Waking up

There’s a moment in grieving when you become aware that the clouds are starting to lift. Maybe it’s that you make it to the end of the day and then realise that you managed to become totally absorbed in that day, that for once your attention wasn’t split between the present and the past. Maybe it’s that you suddenly find yourself doing something that haven’t done for a really long time, like laughing with all of your body or giving yourself over to enthusiasm. Maybe it just didn’t hurt as much today. Whatever the sign, there’s a reason that people talk about clouds lifting – it’s clichéd because that is exactly what it feels like. Something huge is quietly shifting, and you get a reminder of what life felt like before this fuzzy, dulled sensation settled over your world. It really does feel like a shaft of light or a fresh breeze has broken through the fog.

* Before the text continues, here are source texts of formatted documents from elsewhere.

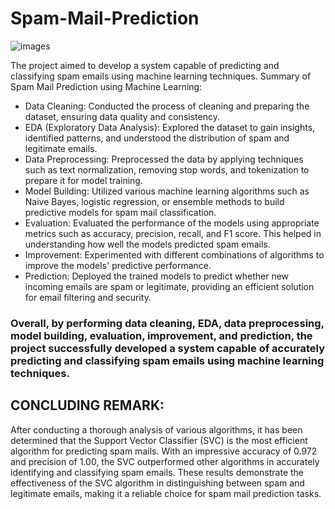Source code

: # Spam-Mail-Prediction

![images](https://github.com/shubham19nijwala/Spam-Mail-Prediction-using-Machine-Learning/assets/130289158/69b41476-52f0-42d0-8f01-2822f5d13e53)

The project aimed to develop a system capable of predicting and classifying spam emails using machine learning techniques.
Summary of Spam Mail Prediction using Machine Learning:
+ Data Cleaning: Conducted the process of cleaning and preparing the dataset, ensuring data quality and consistency.
+ EDA (Exploratory Data Analysis): Explored the dataset to gain insights, identified patterns, and understood the distribution of spam and legitimate emails.
+ Data Preprocessing: Preprocessed the data by applying techniques such as text normalization, removing stop words, and tokenization to prepare it for model training.
+ Model Building: Utilized various machine learning algorithms such as Naive Bayes, logistic regression, or ensemble methods to build predictive models for spam mail classification.
+ Evaluation: Evaluated the performance of the models using appropriate metrics such as accuracy, precision, recall, and F1 score. This helped in understanding how well the models predicted spam emails.
+ Improvement: Experimented with different combinations of algorithms to improve the models' predictive performance.
+ Prediction: Deployed the trained models to predict whether new incoming emails are spam or legitimate, providing an efficient solution for email filtering and security.
### **Overall, by performing data cleaning, EDA, data preprocessing, model building, evaluation, improvement, and prediction, the project successfully developed a system capable of accurately predicting and classifying spam emails using machine learning techniques.**

## CONCLUDING REMARK:
After conducting a thorough analysis of various algorithms, it has been determined that the Support Vector Classifier (SVC) is the most efficient algorithm for predicting spam mails. With an impressive accuracy of 0.972 and precision of 1.00, the SVC outperformed other algorithms in accurately identifying and classifying spam emails. These results demonstrate the effectiveness of the SVC algorithm in distinguishing between spam and legitimate emails, making it a reliable choice for spam mail prediction tasks.
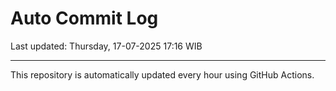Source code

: # Auto Commit Log

Last updated: Thursday, 17-07-2025 17:16 WIB

---

This repository is automatically updated every hour using GitHub Actions.
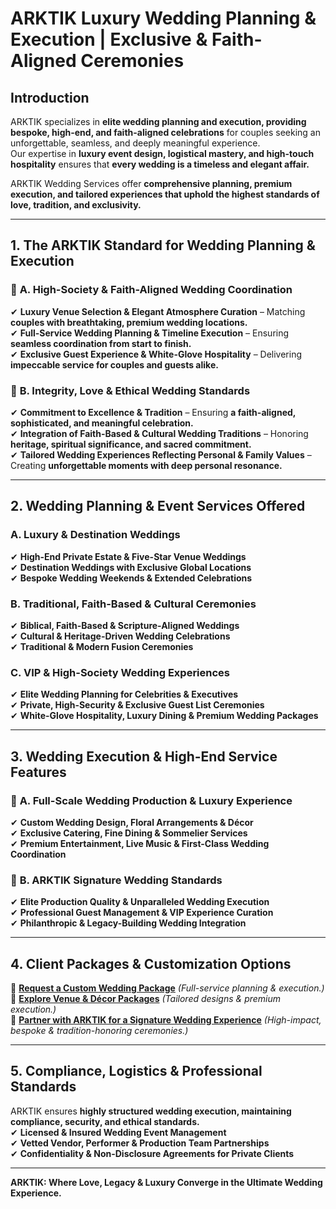 # ARKTIK Luxury Wedding Planning & Execution | Exclusive & Faith-Aligned Ceremonies

## **Introduction**
ARKTIK specializes in **elite wedding planning and execution, providing bespoke, high-end, and faith-aligned celebrations** for couples seeking an unforgettable, seamless, and deeply meaningful experience.  
Our expertise in **luxury event design, logistical mastery, and high-touch hospitality** ensures that **every wedding is a timeless and elegant affair.**  

ARKTIK Wedding Services offer **comprehensive planning, premium execution, and tailored experiences that uphold the highest standards of love, tradition, and exclusivity.**  

---

## **1. The ARKTIK Standard for Wedding Planning & Execution**  
### 📌 **A. High-Society & Faith-Aligned Wedding Coordination**  
✔ **Luxury Venue Selection & Elegant Atmosphere Curation** – Matching **couples with breathtaking, premium wedding locations.**  
✔ **Full-Service Wedding Planning & Timeline Execution** – Ensuring **seamless coordination from start to finish.**  
✔ **Exclusive Guest Experience & White-Glove Hospitality** – Delivering **impeccable service for couples and guests alike.**  

### 📌 **B. Integrity, Love & Ethical Wedding Standards**  
✔ **Commitment to Excellence & Tradition** – Ensuring **a faith-aligned, sophisticated, and meaningful celebration.**  
✔ **Integration of Faith-Based & Cultural Wedding Traditions** – Honoring **heritage, spiritual significance, and sacred commitment.**  
✔ **Tailored Wedding Experiences Reflecting Personal & Family Values** – Creating **unforgettable moments with deep personal resonance.**  

---

## **2. Wedding Planning & Event Services Offered**  
### **A. Luxury & Destination Weddings**  
✔ **High-End Private Estate & Five-Star Venue Weddings**  
✔ **Destination Weddings with Exclusive Global Locations**  
✔ **Bespoke Wedding Weekends & Extended Celebrations**  

### **B. Traditional, Faith-Based & Cultural Ceremonies**  
✔ **Biblical, Faith-Based & Scripture-Aligned Weddings**  
✔ **Cultural & Heritage-Driven Wedding Celebrations**  
✔ **Traditional & Modern Fusion Ceremonies**  

### **C. VIP & High-Society Wedding Experiences**  
✔ **Elite Wedding Planning for Celebrities & Executives**  
✔ **Private, High-Security & Exclusive Guest List Ceremonies**  
✔ **White-Glove Hospitality, Luxury Dining & Premium Wedding Packages**  

---

## **3. Wedding Execution & High-End Service Features**  
### 📌 **A. Full-Scale Wedding Production & Luxury Experience**  
✔ **Custom Wedding Design, Floral Arrangements & Décor**  
✔ **Exclusive Catering, Fine Dining & Sommelier Services**  
✔ **Premium Entertainment, Live Music & First-Class Wedding Coordination**  

### 📌 **B. ARKTIK Signature Wedding Standards**  
✔ **Elite Production Quality & Unparalleled Wedding Execution**  
✔ **Professional Guest Management & VIP Experience Curation**  
✔ **Philanthropic & Legacy-Building Wedding Integration**  

---

## **4. Client Packages & Customization Options**  
📌 **[Request a Custom Wedding Package](#)** *(Full-service planning & execution.)*  
📌 **[Explore Venue & Décor Packages](#)** *(Tailored designs & premium execution.)*  
📌 **[Partner with ARKTIK for a Signature Wedding Experience](#)** *(High-impact, bespoke & tradition-honoring ceremonies.)*  

---

## **5. Compliance, Logistics & Professional Standards**  
ARKTIK ensures **highly structured wedding execution, maintaining compliance, security, and ethical standards.**  
✔ **Licensed & Insured Wedding Event Management**  
✔ **Vetted Vendor, Performer & Production Team Partnerships**  
✔ **Confidentiality & Non-Disclosure Agreements for Private Clients**  

---

**ARKTIK: Where Love, Legacy & Luxury Converge in the Ultimate Wedding Experience.**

Which is disconcerting, and in fact comes with its own set of mournings. As painful and muffling as the fog is, there is a comfort to it. It lets you pass through days in a state of suspension, allows you to tarry with the life you had even though time is pushing you forwards. It insists that you are gentle with yourself and that normal world rules don’t apply to you at present. It cushions you, acts as a buffer between the past and your future.

So when the clouds start to lift, it’s a bitter-sweet experience. The first evening I got so engrossed in a conversation that I forgot I was grieving, I burst into tears the instant I realised what had happened. I was overwhelmed by a sense of disloyalty, of not being ready to move on, and shock. But even more than that, I was sad that I was starting to let go. It’s like grieving for your grief. And it’s a different kind of sadness, one that’s mixed with a profound sense of peace. I guess this is how we mark the past genuinely moving away from us.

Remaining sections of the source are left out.